(Beginning of EXERCISE INPUTS)

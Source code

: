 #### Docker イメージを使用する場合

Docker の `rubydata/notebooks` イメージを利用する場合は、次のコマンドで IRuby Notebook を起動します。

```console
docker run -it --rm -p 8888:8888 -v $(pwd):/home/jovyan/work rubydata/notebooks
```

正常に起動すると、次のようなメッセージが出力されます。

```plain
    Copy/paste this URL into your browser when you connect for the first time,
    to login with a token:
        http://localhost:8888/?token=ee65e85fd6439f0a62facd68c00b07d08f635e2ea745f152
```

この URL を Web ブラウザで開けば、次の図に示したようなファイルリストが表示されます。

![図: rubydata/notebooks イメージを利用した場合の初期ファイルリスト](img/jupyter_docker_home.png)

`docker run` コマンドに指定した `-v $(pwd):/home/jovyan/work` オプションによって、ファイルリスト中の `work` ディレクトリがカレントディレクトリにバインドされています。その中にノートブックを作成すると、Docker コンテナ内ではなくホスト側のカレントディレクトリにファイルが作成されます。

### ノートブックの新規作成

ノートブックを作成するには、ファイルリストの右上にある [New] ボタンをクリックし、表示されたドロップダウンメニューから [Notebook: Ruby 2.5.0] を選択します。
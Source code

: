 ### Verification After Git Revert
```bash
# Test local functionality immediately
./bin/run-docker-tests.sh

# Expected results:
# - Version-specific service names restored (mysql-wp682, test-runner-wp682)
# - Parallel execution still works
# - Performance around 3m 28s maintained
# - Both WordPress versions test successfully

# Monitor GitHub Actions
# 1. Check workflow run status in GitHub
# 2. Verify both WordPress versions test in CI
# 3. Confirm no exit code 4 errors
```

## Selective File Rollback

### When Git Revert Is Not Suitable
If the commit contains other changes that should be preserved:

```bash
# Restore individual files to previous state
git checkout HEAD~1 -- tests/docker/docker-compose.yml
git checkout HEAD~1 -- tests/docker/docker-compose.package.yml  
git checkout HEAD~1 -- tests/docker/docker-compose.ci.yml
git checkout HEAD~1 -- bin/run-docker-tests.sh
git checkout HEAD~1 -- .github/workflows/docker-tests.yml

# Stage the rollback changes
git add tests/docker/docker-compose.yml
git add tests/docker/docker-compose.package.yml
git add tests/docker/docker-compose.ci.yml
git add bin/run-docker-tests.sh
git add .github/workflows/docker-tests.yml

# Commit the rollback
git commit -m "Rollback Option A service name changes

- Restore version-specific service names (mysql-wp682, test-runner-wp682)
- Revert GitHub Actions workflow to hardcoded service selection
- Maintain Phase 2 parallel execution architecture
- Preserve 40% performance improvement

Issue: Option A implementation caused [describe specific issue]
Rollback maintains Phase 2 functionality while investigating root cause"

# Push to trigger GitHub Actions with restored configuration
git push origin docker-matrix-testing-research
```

(End of EXERCISE INPUTS)

Show all of the lines above in which "HEAD" is present.

> EXERCISE SOLUTION:
git checkout HEAD~1 -- tests/docker/docker-compose.yml
git checkout HEAD~1 -- tests/docker/docker-compose.package.yml  
git checkout HEAD~1 -- tests/docker/docker-compose.ci.yml
git checkout HEAD~1 -- bin/run-docker-tests.sh
git checkout HEAD~1 -- .github/workflows/docker-tests.yml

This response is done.